Pictures paired with source code:
== Segment start ==

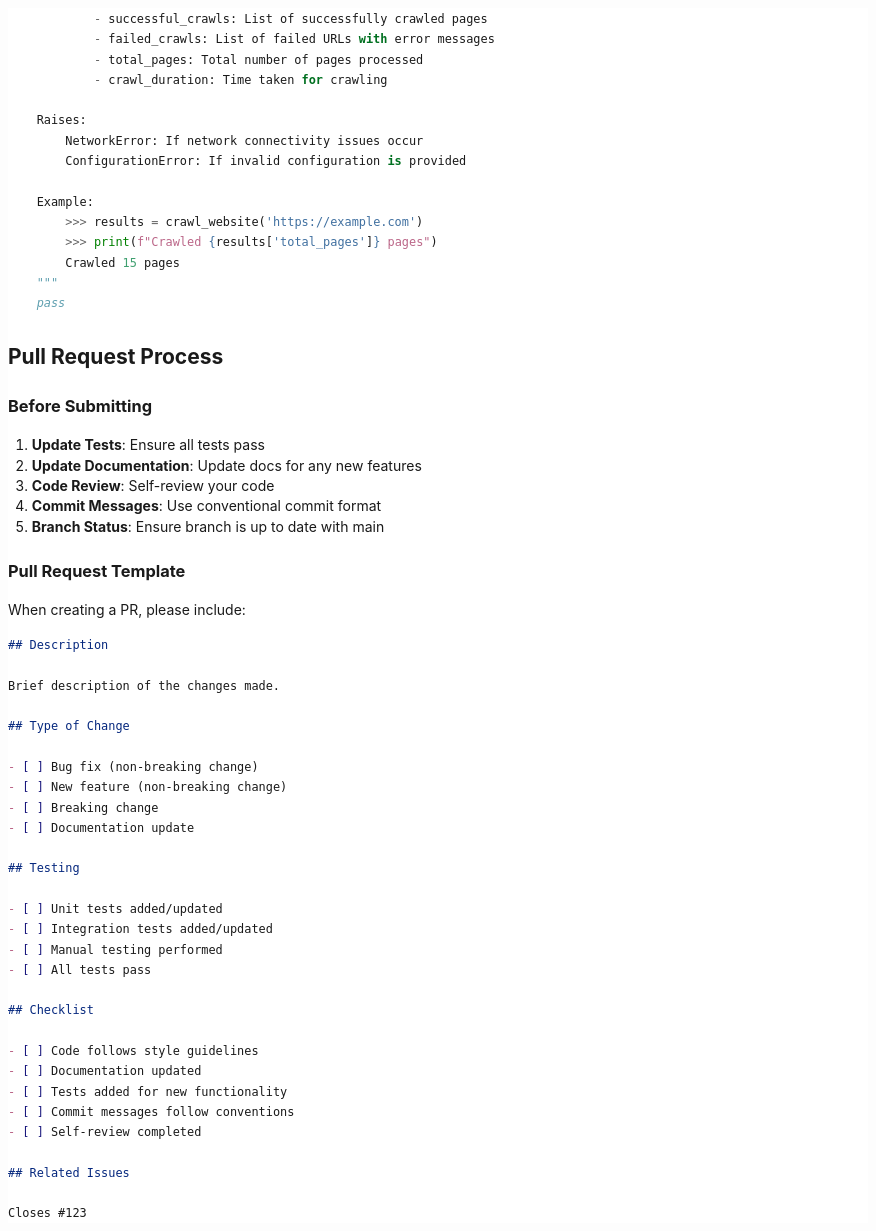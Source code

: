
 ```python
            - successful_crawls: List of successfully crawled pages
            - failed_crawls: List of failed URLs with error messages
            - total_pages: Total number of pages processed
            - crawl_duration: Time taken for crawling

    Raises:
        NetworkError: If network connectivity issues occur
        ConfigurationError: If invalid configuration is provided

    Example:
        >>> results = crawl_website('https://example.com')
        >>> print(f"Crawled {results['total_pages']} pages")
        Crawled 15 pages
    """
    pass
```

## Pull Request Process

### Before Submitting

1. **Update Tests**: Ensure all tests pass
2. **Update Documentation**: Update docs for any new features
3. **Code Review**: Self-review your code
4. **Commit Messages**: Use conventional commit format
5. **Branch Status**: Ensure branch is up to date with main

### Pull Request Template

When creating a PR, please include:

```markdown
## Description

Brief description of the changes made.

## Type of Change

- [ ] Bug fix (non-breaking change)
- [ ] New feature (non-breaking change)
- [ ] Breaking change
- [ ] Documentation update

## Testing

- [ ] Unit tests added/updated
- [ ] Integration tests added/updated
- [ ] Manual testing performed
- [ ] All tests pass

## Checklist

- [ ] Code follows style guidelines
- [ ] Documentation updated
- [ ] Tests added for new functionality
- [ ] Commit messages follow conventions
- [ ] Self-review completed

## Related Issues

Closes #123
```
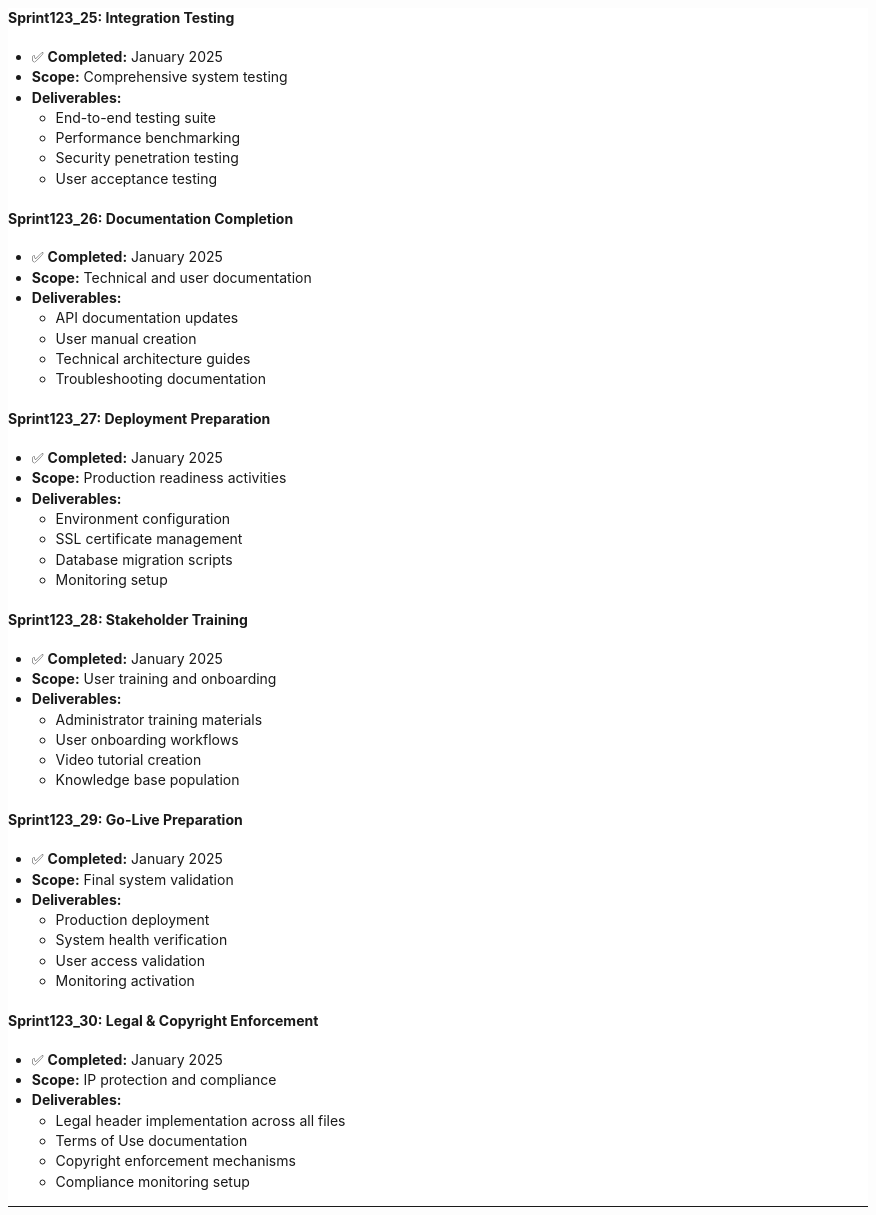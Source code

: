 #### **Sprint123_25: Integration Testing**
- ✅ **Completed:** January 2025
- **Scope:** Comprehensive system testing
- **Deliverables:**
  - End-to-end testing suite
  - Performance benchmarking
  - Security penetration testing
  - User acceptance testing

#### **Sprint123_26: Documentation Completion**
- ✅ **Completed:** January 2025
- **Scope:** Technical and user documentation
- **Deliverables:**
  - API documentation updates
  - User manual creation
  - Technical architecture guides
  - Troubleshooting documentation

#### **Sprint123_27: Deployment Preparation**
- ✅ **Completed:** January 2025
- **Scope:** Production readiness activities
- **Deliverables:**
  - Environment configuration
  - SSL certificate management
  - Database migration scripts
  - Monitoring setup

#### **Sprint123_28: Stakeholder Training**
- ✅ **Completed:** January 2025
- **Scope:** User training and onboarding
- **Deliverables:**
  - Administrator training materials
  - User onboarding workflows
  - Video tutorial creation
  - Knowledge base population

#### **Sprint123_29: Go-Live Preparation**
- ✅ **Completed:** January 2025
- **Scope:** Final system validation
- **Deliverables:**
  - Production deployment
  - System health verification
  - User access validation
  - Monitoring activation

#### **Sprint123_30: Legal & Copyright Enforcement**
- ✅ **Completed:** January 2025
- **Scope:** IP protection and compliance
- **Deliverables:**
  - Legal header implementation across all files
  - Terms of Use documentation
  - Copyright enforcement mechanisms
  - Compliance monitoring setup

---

== Segment end ==

The task:
Output the number of lines in the records above that contain the string "Legal", and no other text.

Answer space:
2